**EXERCISE DIRECTIONS:**
Starting with the line that has "10^7$ & 192 \\", retype each line down to the end of the entries below, without leaving any out or adding any.

(Collected data)
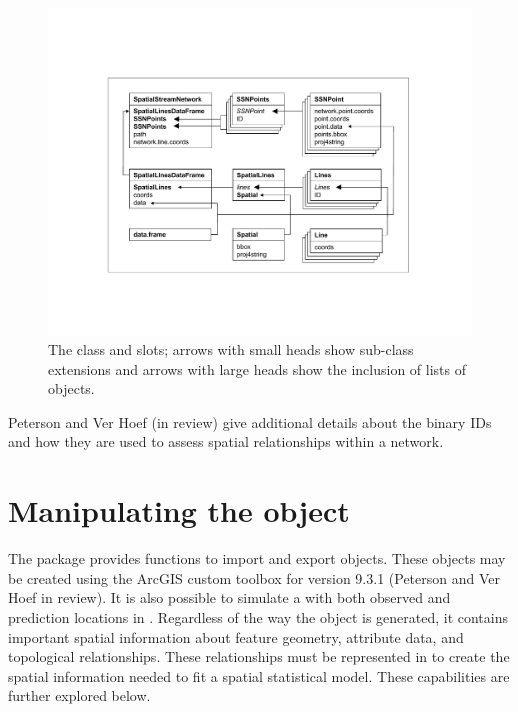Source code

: \documentclass[nojss]{jss}
\begin{document}
\begin{figure}[ht]
  \begin{center}
      \includegraphics[width=\textwidth,keepaspectratio]{Figures/jss984Fig-SSNclass.pdf}
  \end{center}
  \caption{The  class and slots; arrows with small heads show
    sub-class extensions and arrows with large heads show the inclusion of lists of
    objects. \label{SSNclass}}
\end{figure}

Peterson and Ver Hoef (in review) give additional details about
the binary IDs and how they are used to assess spatial relationships
within a network.


%
%

\section[Manipulating the SpatialStreamNetwork object]{Manipulating the  object}\label{manipSSNobj}

The  package provides functions to import and export
 objects. These objects may be created
using the  ArcGIS custom toolbox for version 9.3.1
(Peterson and Ver Hoef in review).  It is also possible to simulate a
 with both observed and prediction
locations in . Regardless of the way the object is
generated, it contains important spatial information about feature
geometry, attribute data, and topological relationships. These
relationships must be represented in  to create the
spatial information needed to fit a spatial statistical model. These
capabilities are further explored below.
\end{document}

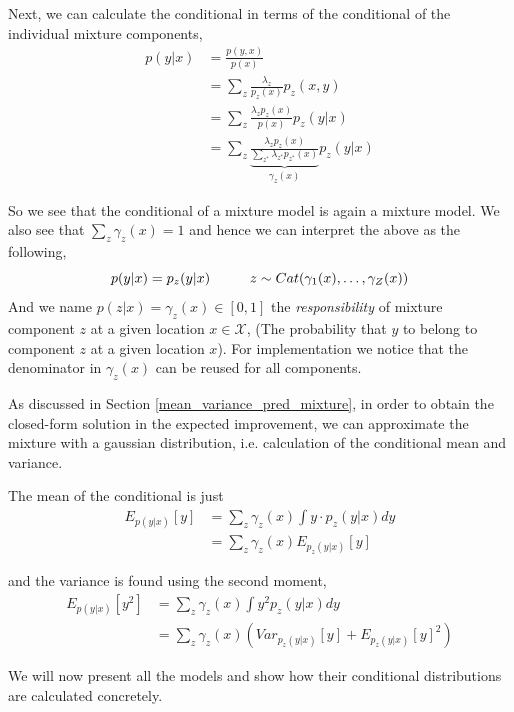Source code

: Next, we can calculate the conditional in terms of the conditional of the individual mixture
components, 
\begin{align}
    p(y|x) &= \frac{p(y,x)}{p(x)}\\
    &= \sum_{z} \frac{\lambda_z}{p_z(x)} p_z(x,y)\\
    &=  \sum_{z}  \frac{\lambda_z p_z(x)}{p(x)}p_z(y|x)\\
    &=  \sum_{z}  \underbrace{ \frac{\lambda_z p_z(x)}{\sum_{z^*} \lambda_{z^*} p_{z^*}(x)}}_{\gamma_z(x)} p_z(y|x)
\end{align}

So we see that the conditional of a mixture model is again a mixture model. 
We also see that $\sum_z \gamma_z(x) = 1$ and hence we can interpret the above as the following, 
$$p(y|x) = p_z(y|x)  \hspace*{1cm} z \sim Cat(\gamma_1(x), \dots, \gamma_Z(x)) $$ And we name
$p(z|x) = \gamma_z(x) \in [0,1]$ the \textit{responsibility} of mixture component $z$ at a given
location $x \in \mathcal{X}$, (The probability that $y$ to belong to component $z$ at a given
location $x$). For implementation we notice that the denominator in $\gamma_z(x)$ can be reused for
all components. 

\begin{testexample}
    As discussed in Section \ref{mean_variance_pred_mixture}, in order to obtain the closed-form
    solution in the expected improvement, we can approximate the  mixture with a gaussian distribution, 
    i.e. calculation of the conditional mean and variance. 

    The mean of the conditional is just
    \begin{align*}
        E_{p(y|x)}[y] &= \sum_{z} \gamma_z(x) \int y \cdot p_z(y|x)dy \\
        &= \sum_{z} \gamma_z(x) E_{ p_z(y|x)}[y]
    \end{align*}

    and the variance is found using the second moment, 
    \begin{align*}
        E_{p(y|x)}[y^2] &= \sum_{z} \gamma_z(x) \int  y^2 p_{z}(y|x) dy \\
        &= \sum_{z} \gamma_z(x) (Var_{ p_z(y|x)}[y]+E_{ p_z(y|x)}[y]^2)
    \end{align*}
\end{testexample}



We will now present all the models and show how their conditional distributions are calculated concretely.

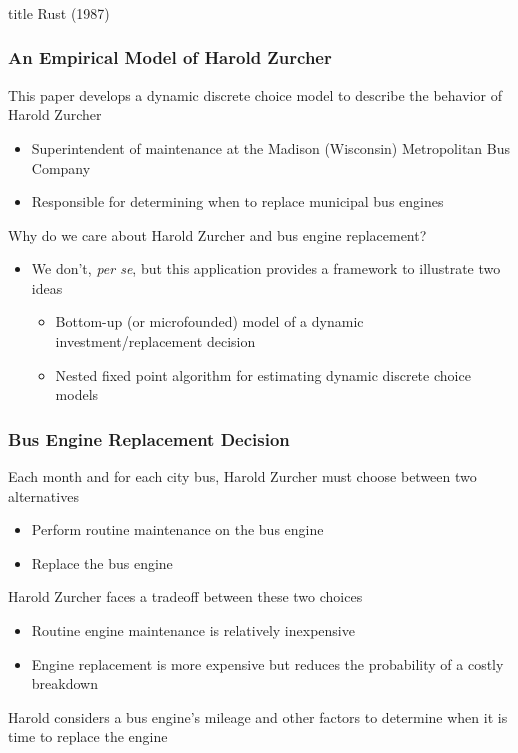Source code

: \documentclass{beamer}
\begin{document}
\begin{frame}\frametitle{}
    \vfill
    \centering
    \begin{beamercolorbox}[center]{title}
        \Large Rust (1987)
    \end{beamercolorbox}
    \vfill
\end{frame}

\begin{frame}\frametitle{An Empirical Model of Harold Zurcher}
    This paper develops a dynamic discrete choice model to describe the behavior of Harold Zurcher
    \begin{itemize}
    	\item Superintendent of maintenance at the Madison (Wisconsin) Metropolitan Bus Company
    	\item Responsible for determining when to replace municipal bus engines
    \end{itemize}
    \vspace{2ex}
    Why do we care about Harold Zurcher and bus engine replacement?
    \begin{itemize}
    	\item We don't, \emph{per se}, but this application provides a framework to illustrate two ideas
    	\begin{itemize}
    		\item Bottom-up (or microfounded) model of a dynamic investment/replacement decision
    		\item Nested fixed point algorithm for estimating dynamic discrete choice models
   		\end{itemize}
    \end{itemize}
\end{frame}

\begin{frame}\frametitle{Bus Engine Replacement Decision}
    Each month and for each city bus, Harold Zurcher must choose between two alternatives
    \begin{itemize}
    	\item Perform routine maintenance on the bus engine
    	\item Replace the bus engine
    \end{itemize}
    \vspace{2ex}
    Harold Zurcher faces a tradeoff between these two choices
    \begin{itemize}
    	\item Routine engine maintenance is relatively inexpensive
    	\item Engine replacement is more expensive but reduces the probability of a costly breakdown
    \end{itemize}
    \vspace{2ex}
    Harold considers a bus engine's mileage and other factors to determine when it is time to replace the engine
\end{frame}
\end{document}

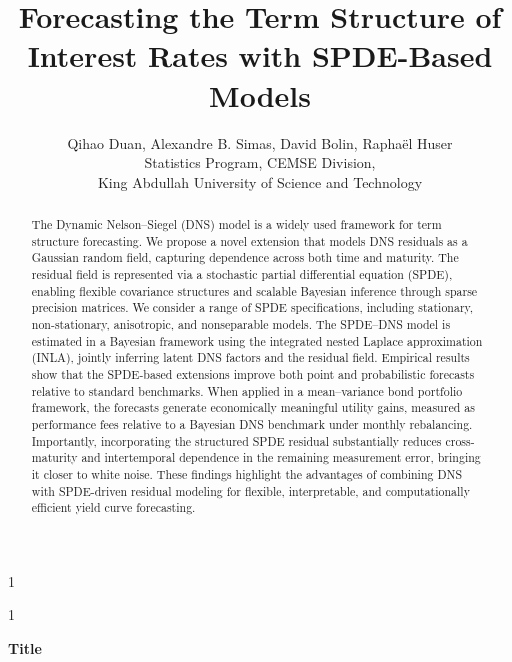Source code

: \documentclass[
  12pt]{article}
\newcommand{\anon}{1}
\begin{document}
\def\spacingset#1{\renewcommand{\baselinestretch}%
{#1}\small\normalsize} \spacingset{1}




\anon
{
  \title{\bf Forecasting the Term Structure of Interest Rates with SPDE-Based Models}
  \author{Qihao Duan, Alexandre B. Simas, David Bolin, Rapha\"el Huser \hspace{.2cm}\\
    Statistics Program, CEMSE Division, \\ King Abdullah University of Science and Technology}
  \maketitle
} \fi

\anon
{
  \bigskip
  \bigskip
  \bigskip
  \begin{center}
    {\LARGE\bf Title}
\end{center}
  \medskip
} \fi

\bigskip
\begin{abstract}
The Dynamic Nelson--Siegel (DNS) model is a widely used framework for term structure forecasting. We propose a novel extension that models DNS residuals as a Gaussian random field, capturing dependence across both time and maturity. The residual field is represented via a stochastic partial differential equation (SPDE), enabling flexible covariance structures and scalable Bayesian inference through sparse precision matrices. We consider a range of SPDE specifications, including stationary, non-stationary, anisotropic, and nonseparable models. The SPDE--DNS model is estimated in a Bayesian framework using the integrated nested Laplace approximation (INLA), jointly inferring latent DNS factors and the residual field. Empirical results show that the SPDE-based extensions improve both point and probabilistic forecasts relative to standard benchmarks. When applied in a mean--variance bond portfolio framework, the forecasts generate economically meaningful utility gains, measured as performance fees relative to a Bayesian DNS benchmark under monthly rebalancing. Importantly, incorporating the structured SPDE residual substantially reduces cross-maturity and intertemporal dependence in the remaining measurement error, bringing it closer to white noise. These findings highlight the advantages of combining DNS with SPDE-driven residual modeling for flexible, interpretable, and computationally efficient yield curve forecasting.
\end{abstract}
\end{document}
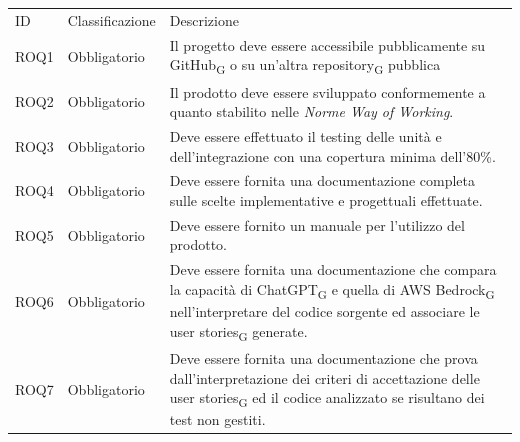 \documentclass{article}
\begin{document}
\begin{center}
    \begin{tabular}{|p{3cm}|p{3cm}|p{6cm}|}
    \rowcolor{Blue} 
\hline
ID & Classificazione & Descrizione\\ 
\rowcolor{LightBlue}
\hline
ROQ1& Obbligatorio & Il progetto deve essere accessibile pubblicamente su GitHub\textsubscript{G} o su un'altra repository\textsubscript{G} pubblica\\ 
\rowcolor{LighterBlue}
\hline
ROQ2& Obbligatorio & Il prodotto deve essere sviluppato conformemente a quanto stabilito nelle \textit{Norme Way of Working}. \\ 
\rowcolor{LightBlue}
\hline
ROQ3& Obbligatorio & Deve essere effettuato il testing delle unità e dell'integrazione con una copertura minima dell'80\%.\\
\hline
\rowcolor{LighterBlue}

ROQ4& Obbligatorio & Deve essere fornita una documentazione completa sulle scelte implementative e progettuali effettuate.\\
\hline
\rowcolor{LightBlue}
ROQ5& Obbligatorio & Deve essere fornito un manuale per l'utilizzo del prodotto.\\
\hline
\rowcolor{LighterBlue}
ROQ6& Obbligatorio & Deve essere fornita una documentazione che compara la capacità di ChatGPT\textsubscript{G} e quella di AWS Bedrock\textsubscript{G} nell'interpretare del codice sorgente ed associare le user stories\textsubscript{G} generate.\\
\hline
\rowcolor{LightBlue}
ROQ7& Obbligatorio & Deve essere fornita una documentazione che prova dall'interpretazione dei criteri di accettazione delle user stories\textsubscript{G} ed il codice analizzato se risultano dei test non gestiti.\\
\hline
\end{tabular}
\label{tab:reqal}
\end{center}
\newpage
\end{document}
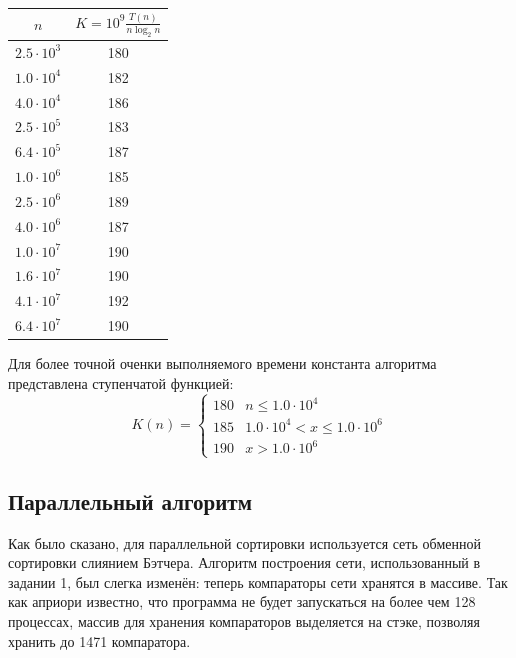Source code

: \documentclass[14pt]{extarticle}
\begin{document}
\begin{table}[H]
\centering
\begin{tabular}{ | c | c | }
	\hline
	$n$ & $K=10^9 \frac{T(n)} {n \log_2 n}$ \\
	\hline
	$2.5 \cdot 10^3$ & 180 \\
	$1.0 \cdot 10^4$ & 182 \\
	$4.0 \cdot 10^4$ & 186 \\
	$2.5 \cdot 10^5$ & 183 \\
	$6.4 \cdot 10^5$ & 187 \\
	$1.0 \cdot 10^6$ & 185 \\
	$2.5 \cdot 10^6$ & 189 \\
	$4.0 \cdot 10^6$ & 187 \\
	$1.0 \cdot 10^7$ & 190 \\
	$1.6 \cdot 10^7$ & 190 \\
	$4.1 \cdot 10^7$ & 192 \\
	$6.4 \cdot 10^7$ & 190 \\
	\hline
\end{tabular}
\end{table}

Для более точной оченки выполняемого времени константа алгоритма представлена ступенчатой функцией:
\[ K(n) = \begin{cases} 
      180 & n \leq 1.0 \cdot 10^4 \\
      185 & 1.0 \cdot 10^4 < x \leq 1.0 \cdot 10^6 \\
      190 & x > 1.0 \cdot 10^6
   \end{cases}
\]

\subsection{Параллельный алгоритм}
Как было сказано, для параллельной сортировки используется сеть обменной сортировки слиянием Бэтчера. Алгоритм построения сети, использованный в задании 1, был слегка изменён: теперь компараторы сети хранятся в массиве. Так как априори известно, что программа не будет запускаться на более чем 128 процессах, массив для хранения компараторов выделяется на стэке, позволяя хранить до 1471 компаратора.
\end{document}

**TASK ANSWER:**
	$4.1 \cdot 10^7$ & 192 \\
	$6.4 \cdot 10^7$ & 190 \\
	\hline
\end{tabular}
\end{table}

Для более точной оченки выполняемого времени константа алгоритма представлена ступенчатой функцией:
\[ K(n) = \begin{cases} 
      180 & n \leq 1.0 \cdot 10^4 \\
      185 & 1.0 \cdot 10^4 < x \leq 1.0 \cdot 10^6 \\
      190 & x > 1.0 \cdot 10^6
   \end{cases}
\]

\subsection{Параллельный алгоритм}
Как было сказано, для параллельной сортировки используется сеть обменной сортировки слиянием Бэтчера. Алгоритм построения сети, использованный в задании 1, был слегка изменён: теперь компараторы сети хранятся в массиве. Так как априори известно, что программа не будет запускаться на более чем 128 процессах, массив для хранения компараторов выделяется на стэке, позволяя хранить до 1471 компаратора.
\end{document}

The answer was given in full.